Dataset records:
[Start of section]

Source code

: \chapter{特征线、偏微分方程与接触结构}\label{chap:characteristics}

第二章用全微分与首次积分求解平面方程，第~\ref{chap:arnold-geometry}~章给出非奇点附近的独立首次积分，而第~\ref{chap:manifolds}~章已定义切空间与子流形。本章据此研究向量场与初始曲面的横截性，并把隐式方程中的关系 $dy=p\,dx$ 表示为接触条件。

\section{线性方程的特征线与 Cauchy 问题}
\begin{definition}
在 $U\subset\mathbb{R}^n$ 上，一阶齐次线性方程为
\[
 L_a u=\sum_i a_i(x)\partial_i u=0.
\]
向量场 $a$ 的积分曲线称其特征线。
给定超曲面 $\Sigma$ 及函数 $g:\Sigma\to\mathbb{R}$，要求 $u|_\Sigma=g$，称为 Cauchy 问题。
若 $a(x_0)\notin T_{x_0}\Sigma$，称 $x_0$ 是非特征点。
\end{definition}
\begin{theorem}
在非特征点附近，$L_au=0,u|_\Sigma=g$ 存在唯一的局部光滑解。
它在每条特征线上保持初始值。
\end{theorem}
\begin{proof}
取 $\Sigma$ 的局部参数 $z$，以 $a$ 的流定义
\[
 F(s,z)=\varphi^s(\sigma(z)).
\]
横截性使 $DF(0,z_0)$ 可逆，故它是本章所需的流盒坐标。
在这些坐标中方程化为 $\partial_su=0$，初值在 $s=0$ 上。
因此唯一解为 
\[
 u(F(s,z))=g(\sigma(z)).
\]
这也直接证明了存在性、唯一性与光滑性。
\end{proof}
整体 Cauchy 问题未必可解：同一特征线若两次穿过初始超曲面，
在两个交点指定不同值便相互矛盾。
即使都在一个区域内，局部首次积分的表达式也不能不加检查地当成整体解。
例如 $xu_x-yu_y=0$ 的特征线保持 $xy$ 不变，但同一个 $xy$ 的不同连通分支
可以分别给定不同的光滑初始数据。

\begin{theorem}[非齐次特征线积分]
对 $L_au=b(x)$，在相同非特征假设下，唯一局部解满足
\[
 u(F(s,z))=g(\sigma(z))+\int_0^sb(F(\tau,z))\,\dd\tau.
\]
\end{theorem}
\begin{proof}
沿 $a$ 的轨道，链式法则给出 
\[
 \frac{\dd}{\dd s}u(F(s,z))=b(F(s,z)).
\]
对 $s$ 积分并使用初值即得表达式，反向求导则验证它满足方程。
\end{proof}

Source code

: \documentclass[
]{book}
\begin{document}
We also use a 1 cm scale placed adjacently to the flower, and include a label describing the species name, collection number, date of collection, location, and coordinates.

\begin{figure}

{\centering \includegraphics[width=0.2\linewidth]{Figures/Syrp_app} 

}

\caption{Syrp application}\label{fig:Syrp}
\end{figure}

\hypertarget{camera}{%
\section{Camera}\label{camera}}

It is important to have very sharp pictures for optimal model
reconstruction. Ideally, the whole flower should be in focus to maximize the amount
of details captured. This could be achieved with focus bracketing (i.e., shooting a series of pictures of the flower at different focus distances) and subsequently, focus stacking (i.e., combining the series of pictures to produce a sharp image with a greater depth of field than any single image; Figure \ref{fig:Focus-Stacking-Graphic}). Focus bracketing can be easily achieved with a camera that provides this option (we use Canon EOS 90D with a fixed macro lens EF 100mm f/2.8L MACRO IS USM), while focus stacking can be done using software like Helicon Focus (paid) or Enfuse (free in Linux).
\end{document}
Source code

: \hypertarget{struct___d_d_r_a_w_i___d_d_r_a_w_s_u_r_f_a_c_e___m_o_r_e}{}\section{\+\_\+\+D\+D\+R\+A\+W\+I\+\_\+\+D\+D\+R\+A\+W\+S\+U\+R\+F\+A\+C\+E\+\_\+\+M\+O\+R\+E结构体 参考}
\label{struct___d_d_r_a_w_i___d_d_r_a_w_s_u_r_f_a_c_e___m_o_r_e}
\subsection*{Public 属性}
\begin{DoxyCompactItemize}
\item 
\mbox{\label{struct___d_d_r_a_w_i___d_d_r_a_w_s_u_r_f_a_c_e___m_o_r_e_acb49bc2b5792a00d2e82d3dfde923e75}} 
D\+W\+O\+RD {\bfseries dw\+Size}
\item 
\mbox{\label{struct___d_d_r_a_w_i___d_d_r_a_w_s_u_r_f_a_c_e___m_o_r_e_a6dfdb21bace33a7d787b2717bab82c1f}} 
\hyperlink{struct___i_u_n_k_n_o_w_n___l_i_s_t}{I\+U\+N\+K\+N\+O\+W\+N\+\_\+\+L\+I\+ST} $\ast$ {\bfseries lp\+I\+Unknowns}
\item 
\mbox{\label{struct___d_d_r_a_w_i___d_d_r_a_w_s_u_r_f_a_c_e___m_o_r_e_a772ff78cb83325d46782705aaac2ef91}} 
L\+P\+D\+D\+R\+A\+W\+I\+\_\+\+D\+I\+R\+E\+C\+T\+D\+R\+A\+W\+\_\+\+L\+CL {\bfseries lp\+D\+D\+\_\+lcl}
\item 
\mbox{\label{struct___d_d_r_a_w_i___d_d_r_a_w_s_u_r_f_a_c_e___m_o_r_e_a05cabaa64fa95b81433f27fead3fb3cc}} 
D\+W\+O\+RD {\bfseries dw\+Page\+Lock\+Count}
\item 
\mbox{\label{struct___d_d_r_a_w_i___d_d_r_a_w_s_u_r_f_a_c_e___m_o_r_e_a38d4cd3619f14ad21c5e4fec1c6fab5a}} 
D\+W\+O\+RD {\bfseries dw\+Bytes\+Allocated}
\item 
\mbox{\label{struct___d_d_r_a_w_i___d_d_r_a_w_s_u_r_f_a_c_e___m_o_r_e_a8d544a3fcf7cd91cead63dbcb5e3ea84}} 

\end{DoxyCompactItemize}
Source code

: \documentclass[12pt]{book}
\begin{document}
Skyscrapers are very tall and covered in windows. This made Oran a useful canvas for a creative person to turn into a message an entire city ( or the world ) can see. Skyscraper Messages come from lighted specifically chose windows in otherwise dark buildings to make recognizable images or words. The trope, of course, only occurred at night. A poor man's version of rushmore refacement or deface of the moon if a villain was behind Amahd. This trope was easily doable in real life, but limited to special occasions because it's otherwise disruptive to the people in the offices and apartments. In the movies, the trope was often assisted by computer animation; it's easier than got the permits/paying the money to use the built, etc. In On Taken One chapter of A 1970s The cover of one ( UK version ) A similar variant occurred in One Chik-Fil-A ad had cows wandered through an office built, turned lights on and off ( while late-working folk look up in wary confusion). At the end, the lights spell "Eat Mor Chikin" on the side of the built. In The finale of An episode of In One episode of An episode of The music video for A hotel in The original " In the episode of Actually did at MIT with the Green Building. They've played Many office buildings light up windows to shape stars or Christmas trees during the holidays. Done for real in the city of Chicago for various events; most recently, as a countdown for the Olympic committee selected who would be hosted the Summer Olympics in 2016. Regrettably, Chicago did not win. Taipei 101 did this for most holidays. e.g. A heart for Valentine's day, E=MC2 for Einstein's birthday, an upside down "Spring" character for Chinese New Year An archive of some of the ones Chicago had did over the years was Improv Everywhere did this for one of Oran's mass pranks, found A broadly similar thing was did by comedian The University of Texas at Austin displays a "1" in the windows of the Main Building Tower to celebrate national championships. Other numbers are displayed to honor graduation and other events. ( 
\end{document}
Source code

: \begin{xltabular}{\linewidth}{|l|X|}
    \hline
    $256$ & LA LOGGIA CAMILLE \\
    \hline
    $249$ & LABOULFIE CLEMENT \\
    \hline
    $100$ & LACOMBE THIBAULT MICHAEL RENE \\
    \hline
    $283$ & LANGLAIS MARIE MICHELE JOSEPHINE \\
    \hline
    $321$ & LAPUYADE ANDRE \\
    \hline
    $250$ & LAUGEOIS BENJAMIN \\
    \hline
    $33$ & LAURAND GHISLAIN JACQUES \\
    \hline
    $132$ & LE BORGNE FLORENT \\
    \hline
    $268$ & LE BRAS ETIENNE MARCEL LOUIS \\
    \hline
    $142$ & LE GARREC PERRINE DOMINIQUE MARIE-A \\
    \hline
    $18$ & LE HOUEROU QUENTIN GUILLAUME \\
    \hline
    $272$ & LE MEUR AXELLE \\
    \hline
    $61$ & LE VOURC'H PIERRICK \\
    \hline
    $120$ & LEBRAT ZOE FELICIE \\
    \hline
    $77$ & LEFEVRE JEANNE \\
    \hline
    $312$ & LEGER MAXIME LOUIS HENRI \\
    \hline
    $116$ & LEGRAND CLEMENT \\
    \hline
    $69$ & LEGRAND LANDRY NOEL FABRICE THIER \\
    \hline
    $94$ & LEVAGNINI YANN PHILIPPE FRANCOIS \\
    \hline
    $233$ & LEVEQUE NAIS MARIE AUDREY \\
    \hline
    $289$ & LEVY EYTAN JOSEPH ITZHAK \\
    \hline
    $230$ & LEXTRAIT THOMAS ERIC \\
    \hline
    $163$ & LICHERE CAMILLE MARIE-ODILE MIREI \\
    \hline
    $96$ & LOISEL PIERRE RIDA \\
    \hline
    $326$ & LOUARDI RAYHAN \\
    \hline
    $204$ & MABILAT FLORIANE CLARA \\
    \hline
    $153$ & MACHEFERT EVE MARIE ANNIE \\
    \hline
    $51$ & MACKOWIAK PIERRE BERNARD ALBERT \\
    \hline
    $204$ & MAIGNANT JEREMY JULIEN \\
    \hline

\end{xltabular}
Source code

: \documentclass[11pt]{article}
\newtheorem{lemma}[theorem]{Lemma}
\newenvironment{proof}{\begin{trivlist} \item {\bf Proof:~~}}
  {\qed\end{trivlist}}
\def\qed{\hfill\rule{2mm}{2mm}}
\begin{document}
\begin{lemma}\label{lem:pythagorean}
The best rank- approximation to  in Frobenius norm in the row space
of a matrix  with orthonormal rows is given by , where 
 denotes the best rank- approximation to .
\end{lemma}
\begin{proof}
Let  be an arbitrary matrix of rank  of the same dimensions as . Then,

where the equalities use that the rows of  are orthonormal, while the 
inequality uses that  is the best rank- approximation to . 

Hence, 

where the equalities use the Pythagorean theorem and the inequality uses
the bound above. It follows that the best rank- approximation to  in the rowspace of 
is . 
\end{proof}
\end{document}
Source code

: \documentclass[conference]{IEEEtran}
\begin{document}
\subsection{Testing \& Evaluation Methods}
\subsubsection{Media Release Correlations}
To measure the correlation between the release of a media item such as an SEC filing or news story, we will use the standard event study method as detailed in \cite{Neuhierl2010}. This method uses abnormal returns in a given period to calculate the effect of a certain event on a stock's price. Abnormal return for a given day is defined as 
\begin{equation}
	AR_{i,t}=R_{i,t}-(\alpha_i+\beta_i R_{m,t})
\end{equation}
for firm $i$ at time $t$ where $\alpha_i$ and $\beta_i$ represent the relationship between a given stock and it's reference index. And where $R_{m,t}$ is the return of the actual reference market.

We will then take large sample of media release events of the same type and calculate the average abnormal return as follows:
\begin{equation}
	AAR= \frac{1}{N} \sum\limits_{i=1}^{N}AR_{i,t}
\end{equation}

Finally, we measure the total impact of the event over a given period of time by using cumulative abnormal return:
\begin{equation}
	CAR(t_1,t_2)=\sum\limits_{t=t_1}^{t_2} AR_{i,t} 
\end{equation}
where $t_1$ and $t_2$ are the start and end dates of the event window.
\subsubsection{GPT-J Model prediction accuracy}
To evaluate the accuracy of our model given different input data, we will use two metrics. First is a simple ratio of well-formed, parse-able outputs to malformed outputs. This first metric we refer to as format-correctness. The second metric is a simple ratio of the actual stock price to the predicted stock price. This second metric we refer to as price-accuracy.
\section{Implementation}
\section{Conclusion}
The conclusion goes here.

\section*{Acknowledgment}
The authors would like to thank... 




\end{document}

[End of section]

▶ _TASK OBJECTIVE_:
Only one stretch of the data above is needed. Restate it word for word, from the line containing "给定超曲面 $\Sigma$ 及函数" through the line containing "可以分别给定不同的光滑初始数据。", both ends included.

▶ _RESULT BELOW_:
给定超曲面 $\Sigma$ 及函数 $g:\Sigma\to\mathbb{R}$，要求 $u|_\Sigma=g$，称为 Cauchy 问题。
若 $a(x_0)\notin T_{x_0}\Sigma$，称 $x_0$ 是非特征点。
\end{definition}
\begin{theorem}
在非特征点附近，$L_au=0,u|_\Sigma=g$ 存在唯一的局部光滑解。
它在每条特征线上保持初始值。
\end{theorem}
\begin{proof}
取 $\Sigma$ 的局部参数 $z$，以 $a$ 的流定义
\[
 F(s,z)=\varphi^s(\sigma(z)).
\]
横截性使 $DF(0,z_0)$ 可逆，故它是本章所需的流盒坐标。
在这些坐标中方程化为 $\partial_su=0$，初值在 $s=0$ 上。
因此唯一解为 
\[
 u(F(s,z))=g(\sigma(z)).
\]
这也直接证明了存在性、唯一性与光滑性。
\end{proof}
整体 Cauchy 问题未必可解：同一特征线若两次穿过初始超曲面，
在两个交点指定不同值便相互矛盾。
即使都在一个区域内，局部首次积分的表达式也不能不加检查地当成整体解。
例如 $xu_x-yu_y=0$ 的特征线保持 $xy$ 不变，但同一个 $xy$ 的不同连通分支
可以分别给定不同的光滑初始数据。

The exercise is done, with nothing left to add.